===== The data =====
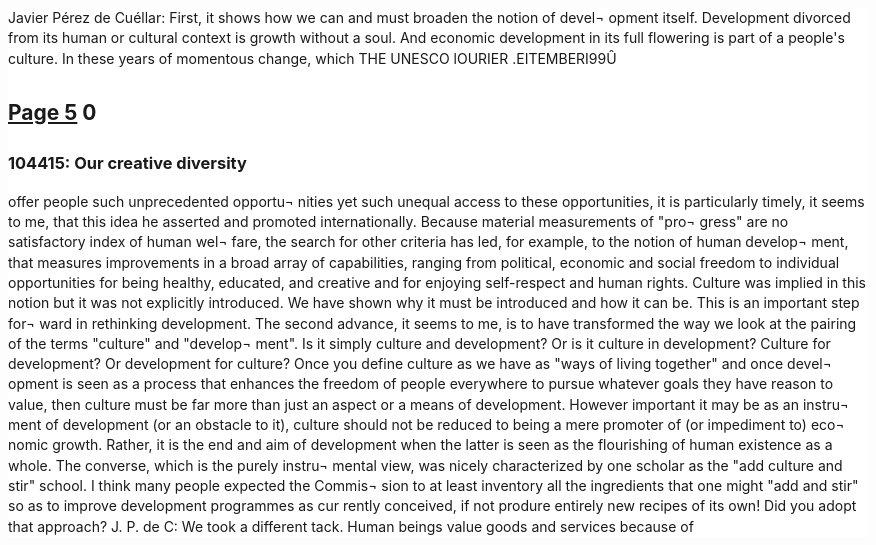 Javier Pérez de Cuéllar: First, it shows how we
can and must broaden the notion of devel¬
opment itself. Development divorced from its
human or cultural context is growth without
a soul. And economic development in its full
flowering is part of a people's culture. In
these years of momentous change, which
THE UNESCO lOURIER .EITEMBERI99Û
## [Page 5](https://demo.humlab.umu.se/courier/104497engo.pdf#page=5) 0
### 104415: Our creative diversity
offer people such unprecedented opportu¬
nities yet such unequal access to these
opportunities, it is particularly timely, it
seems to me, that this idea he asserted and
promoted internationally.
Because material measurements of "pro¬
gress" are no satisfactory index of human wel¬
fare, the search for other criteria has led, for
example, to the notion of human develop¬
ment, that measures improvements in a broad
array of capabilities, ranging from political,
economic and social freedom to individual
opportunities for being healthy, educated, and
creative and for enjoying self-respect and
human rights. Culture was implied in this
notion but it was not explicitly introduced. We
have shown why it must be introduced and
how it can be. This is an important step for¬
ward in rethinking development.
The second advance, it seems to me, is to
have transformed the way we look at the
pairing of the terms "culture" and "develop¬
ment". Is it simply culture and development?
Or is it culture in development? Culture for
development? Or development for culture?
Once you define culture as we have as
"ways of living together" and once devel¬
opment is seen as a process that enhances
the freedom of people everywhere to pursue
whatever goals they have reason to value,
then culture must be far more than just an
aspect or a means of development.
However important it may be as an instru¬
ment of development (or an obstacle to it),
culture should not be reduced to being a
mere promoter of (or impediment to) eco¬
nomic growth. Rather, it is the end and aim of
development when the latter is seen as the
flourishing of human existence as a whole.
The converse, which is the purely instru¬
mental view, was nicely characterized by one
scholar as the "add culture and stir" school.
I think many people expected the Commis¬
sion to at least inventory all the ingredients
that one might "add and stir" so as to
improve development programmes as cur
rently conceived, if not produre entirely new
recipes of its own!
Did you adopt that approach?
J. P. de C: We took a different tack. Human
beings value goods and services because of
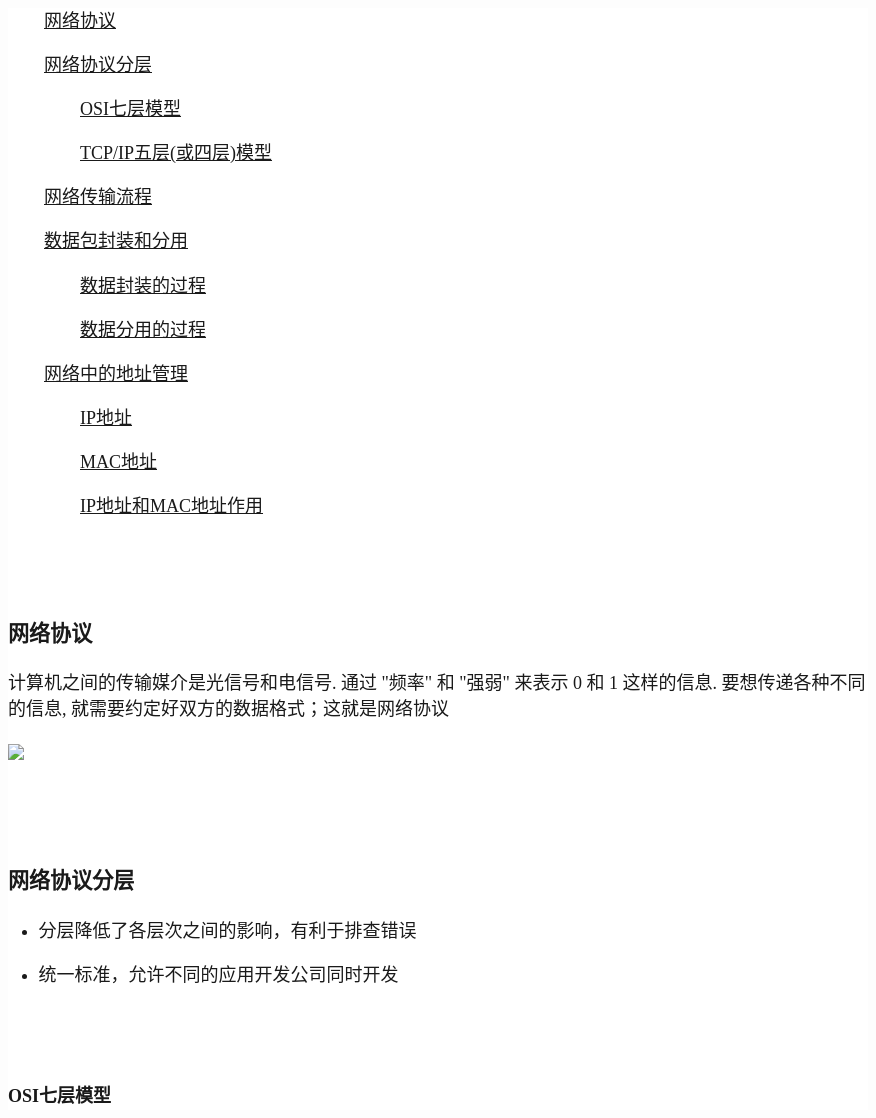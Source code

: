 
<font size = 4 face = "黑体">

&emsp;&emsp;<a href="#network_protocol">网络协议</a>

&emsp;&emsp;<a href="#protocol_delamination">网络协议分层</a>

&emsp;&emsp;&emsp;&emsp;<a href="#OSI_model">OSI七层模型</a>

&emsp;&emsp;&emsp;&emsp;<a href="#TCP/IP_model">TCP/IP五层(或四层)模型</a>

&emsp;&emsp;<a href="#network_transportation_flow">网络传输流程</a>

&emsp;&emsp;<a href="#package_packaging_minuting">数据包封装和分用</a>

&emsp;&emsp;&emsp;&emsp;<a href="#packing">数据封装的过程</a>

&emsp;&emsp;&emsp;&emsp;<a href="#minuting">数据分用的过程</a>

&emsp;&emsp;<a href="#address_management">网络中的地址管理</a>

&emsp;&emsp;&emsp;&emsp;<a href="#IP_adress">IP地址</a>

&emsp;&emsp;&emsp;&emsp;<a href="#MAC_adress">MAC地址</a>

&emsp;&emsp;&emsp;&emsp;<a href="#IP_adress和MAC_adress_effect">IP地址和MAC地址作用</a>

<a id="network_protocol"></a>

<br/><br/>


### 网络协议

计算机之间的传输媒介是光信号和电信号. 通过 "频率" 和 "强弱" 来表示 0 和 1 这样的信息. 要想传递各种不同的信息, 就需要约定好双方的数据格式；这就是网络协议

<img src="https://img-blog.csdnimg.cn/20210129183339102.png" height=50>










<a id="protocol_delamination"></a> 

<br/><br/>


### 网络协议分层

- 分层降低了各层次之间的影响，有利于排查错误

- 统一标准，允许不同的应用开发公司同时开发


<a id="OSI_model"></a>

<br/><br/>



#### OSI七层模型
=====
Without copying any images, transcribe the records exactly as they stand.

• Your solution
 Javier Pérez de Cuéllar: First, it shows how we
can and must broaden the notion of devel¬
opment itself. Development divorced from its
human or cultural context is growth without
a soul. And economic development in its full
flowering is part of a people's culture. In
these years of momentous change, which
THE UNESCO lOURIER .EITEMBERI99Û
## [Page 5](https://demo.humlab.umu.se/courier/104497engo.pdf#page=5) 0
### 104415: Our creative diversity
offer people such unprecedented opportu¬
nities yet such unequal access to these
opportunities, it is particularly timely, it
seems to me, that this idea he asserted and
promoted internationally.
Because material measurements of "pro¬
gress" are no satisfactory index of human wel¬
fare, the search for other criteria has led, for
example, to the notion of human develop¬
ment, that measures improvements in a broad
array of capabilities, ranging from political,
economic and social freedom to individual
opportunities for being healthy, educated, and
creative and for enjoying self-respect and
human rights. Culture was implied in this
notion but it was not explicitly introduced. We
have shown why it must be introduced and
how it can be. This is an important step for¬
ward in rethinking development.
The second advance, it seems to me, is to
have transformed the way we look at the
pairing of the terms "culture" and "develop¬
ment". Is it simply culture and development?
Or is it culture in development? Culture for
development? Or development for culture?
Once you define culture as we have as
"ways of living together" and once devel¬
opment is seen as a process that enhances
the freedom of people everywhere to pursue
whatever goals they have reason to value,
then culture must be far more than just an
aspect or a means of development.
However important it may be as an instru¬
ment of development (or an obstacle to it),
culture should not be reduced to being a
mere promoter of (or impediment to) eco¬
nomic growth. Rather, it is the end and aim of
development when the latter is seen as the
flourishing of human existence as a whole.
The converse, which is the purely instru¬
mental view, was nicely characterized by one
scholar as the "add culture and stir" school.
I think many people expected the Commis¬
sion to at least inventory all the ingredients
that one might "add and stir" so as to
improve development programmes as cur
rently conceived, if not produre entirely new
recipes of its own!
Did you adopt that approach?
J. P. de C: We took a different tack. Human
beings value goods and services because of
Source code

: 
<font size = 4 face = "黑体">

&emsp;&emsp;<a href="#network_protocol">网络协议</a>

&emsp;&emsp;<a href="#protocol_delamination">网络协议分层</a>

&emsp;&emsp;&emsp;&emsp;<a href="#OSI_model">OSI七层模型</a>

&emsp;&emsp;&emsp;&emsp;<a href="#TCP/IP_model">TCP/IP五层(或四层)模型</a>

&emsp;&emsp;<a href="#network_transportation_flow">网络传输流程</a>

&emsp;&emsp;<a href="#package_packaging_minuting">数据包封装和分用</a>

&emsp;&emsp;&emsp;&emsp;<a href="#packing">数据封装的过程</a>

&emsp;&emsp;&emsp;&emsp;<a href="#minuting">数据分用的过程</a>

&emsp;&emsp;<a href="#address_management">网络中的地址管理</a>

&emsp;&emsp;&emsp;&emsp;<a href="#IP_adress">IP地址</a>

&emsp;&emsp;&emsp;&emsp;<a href="#MAC_adress">MAC地址</a>

&emsp;&emsp;&emsp;&emsp;<a href="#IP_adress和MAC_adress_effect">IP地址和MAC地址作用</a>

<a id="network_protocol"></a>

<br/><br/>


### 网络协议

计算机之间的传输媒介是光信号和电信号. 通过 "频率" 和 "强弱" 来表示 0 和 1 这样的信息. 要想传递各种不同的信息, 就需要约定好双方的数据格式；这就是网络协议

<img src="https://img-blog.csdnimg.cn/20210129183339102.png" height=50>










<a id="protocol_delamination"></a> 

<br/><br/>


### 网络协议分层

- 分层降低了各层次之间的影响，有利于排查错误

- 统一标准，允许不同的应用开发公司同时开发


<a id="OSI_model"></a>

<br/><br/>



#### OSI七层模型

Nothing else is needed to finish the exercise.